ANSI-C program: atm_ad_pt.c
NAME
atm_ad_pt - Adaptive estimate of atmospheric phase using temporal
filtering
SYNOPSIS
atm_ad_pt <plist> <pmask> <pSLC_par>
<itab> <pdata_in> <patm_out> [type] [dtmax]
[mode] [np_max] [sigma]
| <plist> | (input) point list (int) |
| <pmask> | (input) point data stack of mask values (uchar, set to - to accept all points) |
| <pSLC_par> | (input) stack of SLC/MLI parameters (binary) |
| <itab> | (input) table associating interferogram stack records
with pairs of SLC stack records (text) (line entries are: pSLC_rec1 pSLC_rec2 pINT_rec switch_flag) |
| <pdata_in> | (input) point data stack, residual unwrapped phase for atmospheric phase screen (various types supported) |
| <patm_out> | (output) atmospheric phase screen obtained from temporally filterd data (same type as pdata_in) |
| [type] | input data type: 0: fcomplex 1: scomplex 2: float (default) |
| [dtmax] | maximum time interval considered (t-dtmax, t+dtmax) (days) (-1: all records, default = 70.0) |
| [mode] | temporal filter mode: 0: uniform average (default for fcomplex and scomplex) 1: triangular weighted average 2: linear least-squares (default for float)) |
| [np_max] | maximum number of temporal neighbor records considered (enter - for default = -1, all records) |
| [sigma] | (input) phase sigma for interferogram in the
TS_tab (text)(enter - for all equal) format: line_number phase_sigma |
EXAMPLE
atm_ad_pt pt pmask2 itab pres patm_ad 2
140
Conducts a temporal filtering of the point data stack containing the residual phase pres to obtain an atmospheric phase screen estimate. Records which are at most +/-140 days away from the current record, Linear least-squares filtering is used. If there are insufficient records within the specified time span, then the input record is copied to the output
DESCRIPTION
atm_ad_pt supports
adaptive temporal filtering of point data stacks. The records to
be considered in the filtering can be indicated through the
maximum difference in record time and maximum number of records
considered, or just one of the two criteria by selecting all
records in the other criteria. The important point is that the
data from the central day are excluded from the estimate to
suppress large atmospheric excursions that occur at that specific
time.
The itab is required to associate the interferogram stack records with pairs of SLC stack records. Only valid points, i.e. points with a non-zero value in the mask are considered. For points with a zero in the mask the output is set to the NULL value 0.

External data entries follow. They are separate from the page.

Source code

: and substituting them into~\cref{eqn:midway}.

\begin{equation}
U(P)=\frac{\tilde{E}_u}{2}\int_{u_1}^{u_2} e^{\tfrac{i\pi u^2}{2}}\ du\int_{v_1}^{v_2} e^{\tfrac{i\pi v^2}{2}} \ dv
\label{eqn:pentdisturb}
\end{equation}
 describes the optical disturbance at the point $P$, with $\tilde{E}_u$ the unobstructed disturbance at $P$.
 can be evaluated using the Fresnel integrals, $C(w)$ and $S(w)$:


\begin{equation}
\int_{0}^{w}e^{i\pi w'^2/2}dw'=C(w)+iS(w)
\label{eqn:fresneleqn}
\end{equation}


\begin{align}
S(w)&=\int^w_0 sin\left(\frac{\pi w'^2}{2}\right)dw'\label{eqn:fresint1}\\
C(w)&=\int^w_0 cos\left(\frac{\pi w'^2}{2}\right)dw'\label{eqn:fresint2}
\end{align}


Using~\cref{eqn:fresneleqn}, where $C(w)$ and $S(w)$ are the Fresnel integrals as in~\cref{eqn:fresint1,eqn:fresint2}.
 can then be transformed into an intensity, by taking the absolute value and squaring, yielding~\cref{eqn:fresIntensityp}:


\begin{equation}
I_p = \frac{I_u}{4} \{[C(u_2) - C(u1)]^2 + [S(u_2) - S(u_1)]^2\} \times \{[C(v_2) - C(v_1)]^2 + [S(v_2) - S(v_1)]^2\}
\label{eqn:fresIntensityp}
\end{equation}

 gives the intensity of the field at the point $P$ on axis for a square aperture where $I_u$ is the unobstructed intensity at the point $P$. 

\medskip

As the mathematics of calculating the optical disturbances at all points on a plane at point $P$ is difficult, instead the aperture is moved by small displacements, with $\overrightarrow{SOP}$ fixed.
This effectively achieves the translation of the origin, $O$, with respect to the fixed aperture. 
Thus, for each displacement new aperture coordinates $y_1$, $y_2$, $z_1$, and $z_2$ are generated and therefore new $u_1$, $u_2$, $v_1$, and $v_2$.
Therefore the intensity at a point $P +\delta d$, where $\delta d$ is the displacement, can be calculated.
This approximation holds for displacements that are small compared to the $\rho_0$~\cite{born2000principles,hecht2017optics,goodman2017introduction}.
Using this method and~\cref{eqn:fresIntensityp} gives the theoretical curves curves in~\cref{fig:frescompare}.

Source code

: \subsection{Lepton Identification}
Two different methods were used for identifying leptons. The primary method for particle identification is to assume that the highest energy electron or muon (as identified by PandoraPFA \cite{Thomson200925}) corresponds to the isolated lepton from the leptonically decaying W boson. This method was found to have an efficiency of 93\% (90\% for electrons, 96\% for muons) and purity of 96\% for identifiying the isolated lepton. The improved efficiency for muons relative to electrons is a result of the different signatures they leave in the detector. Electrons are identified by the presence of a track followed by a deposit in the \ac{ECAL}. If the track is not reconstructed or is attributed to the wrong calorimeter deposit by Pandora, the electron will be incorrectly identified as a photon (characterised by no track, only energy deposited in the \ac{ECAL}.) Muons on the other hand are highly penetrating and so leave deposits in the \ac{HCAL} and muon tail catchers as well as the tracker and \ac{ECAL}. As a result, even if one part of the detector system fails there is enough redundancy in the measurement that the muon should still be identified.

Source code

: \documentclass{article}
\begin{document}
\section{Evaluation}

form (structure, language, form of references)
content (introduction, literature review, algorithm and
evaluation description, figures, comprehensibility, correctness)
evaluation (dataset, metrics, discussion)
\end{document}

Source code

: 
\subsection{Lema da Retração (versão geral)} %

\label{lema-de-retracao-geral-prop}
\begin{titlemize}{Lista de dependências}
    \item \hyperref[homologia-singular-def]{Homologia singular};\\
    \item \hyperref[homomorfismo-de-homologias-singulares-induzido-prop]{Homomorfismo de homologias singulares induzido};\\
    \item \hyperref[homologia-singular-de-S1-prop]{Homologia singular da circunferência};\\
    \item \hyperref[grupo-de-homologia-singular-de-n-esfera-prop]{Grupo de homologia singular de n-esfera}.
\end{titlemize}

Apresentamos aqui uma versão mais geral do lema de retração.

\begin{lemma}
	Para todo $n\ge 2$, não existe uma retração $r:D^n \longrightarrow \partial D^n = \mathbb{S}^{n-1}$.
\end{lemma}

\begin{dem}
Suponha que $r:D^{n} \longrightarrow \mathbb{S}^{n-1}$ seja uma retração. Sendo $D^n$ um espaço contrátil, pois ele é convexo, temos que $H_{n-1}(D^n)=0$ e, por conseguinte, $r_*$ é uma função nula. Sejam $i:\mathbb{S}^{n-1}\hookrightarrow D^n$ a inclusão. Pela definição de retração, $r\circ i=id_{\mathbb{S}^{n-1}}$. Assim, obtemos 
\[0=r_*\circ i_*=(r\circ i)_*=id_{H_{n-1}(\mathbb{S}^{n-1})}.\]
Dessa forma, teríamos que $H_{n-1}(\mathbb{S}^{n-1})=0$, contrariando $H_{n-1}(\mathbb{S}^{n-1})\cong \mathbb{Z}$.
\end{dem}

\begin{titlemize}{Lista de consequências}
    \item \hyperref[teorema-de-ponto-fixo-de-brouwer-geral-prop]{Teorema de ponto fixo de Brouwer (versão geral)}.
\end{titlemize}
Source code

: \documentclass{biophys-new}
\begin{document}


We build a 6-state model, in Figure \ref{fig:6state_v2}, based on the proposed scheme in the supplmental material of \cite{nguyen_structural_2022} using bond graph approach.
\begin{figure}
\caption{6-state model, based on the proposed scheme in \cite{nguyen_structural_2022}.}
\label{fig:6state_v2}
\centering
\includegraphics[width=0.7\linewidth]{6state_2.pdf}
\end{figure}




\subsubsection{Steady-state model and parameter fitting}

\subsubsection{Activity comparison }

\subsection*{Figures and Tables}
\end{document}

Several options are available for performing the filtering.
Filter modes modes 0 and 1 produce output values that are
weighted sums of the input data that are within the local
temporal window specified by the dtmax parameter. Either constant or
triangular weighting can be selected.
For data that are floating point, filtering using linear least-squares (LS) estimation is an option. A linear regression of the values within the temporal window is performed. This mode has the advantage of reducing errors at the beginning and end of the time series and where there is sparse unevenly sampled data. The bias is reduced by predicting the estimate at the desired time using the linear trend. In the case of NULL values in the input point data stack, the records considered are not redefined. The temporal filtering is correctly done for these fewer points (i.e. considering the missing values in the normalization).
The delta-time considered for each record is the time
difference (in days) between the slave and master SLC as
specified in the itab
file. In the case of a stack with all records having the same SLC
reference this corresponds to a temporal filtering considering
the time of the slave SLC.
There is the option to provide a text file containing the
standard deviation of the phase values in each layer. The
variation on the phase of each layer can be attributed to
atmospheric noise. When these phase values are provided for float
data (unwrapped phase), the standard deviation for each
layer is used to weight the data in the least-squares
smoothing. In this way layers with large atmospheric variation
have less influance relative to layers with lower levels of
atmospheric noise.
The standard deviation of each layer can be calculated by the
program stat_pt. The text file output
by stat_pt has 3 entries on each line, the first is the layer
number followed by the mean and the standard deviation of the
point data in that layer.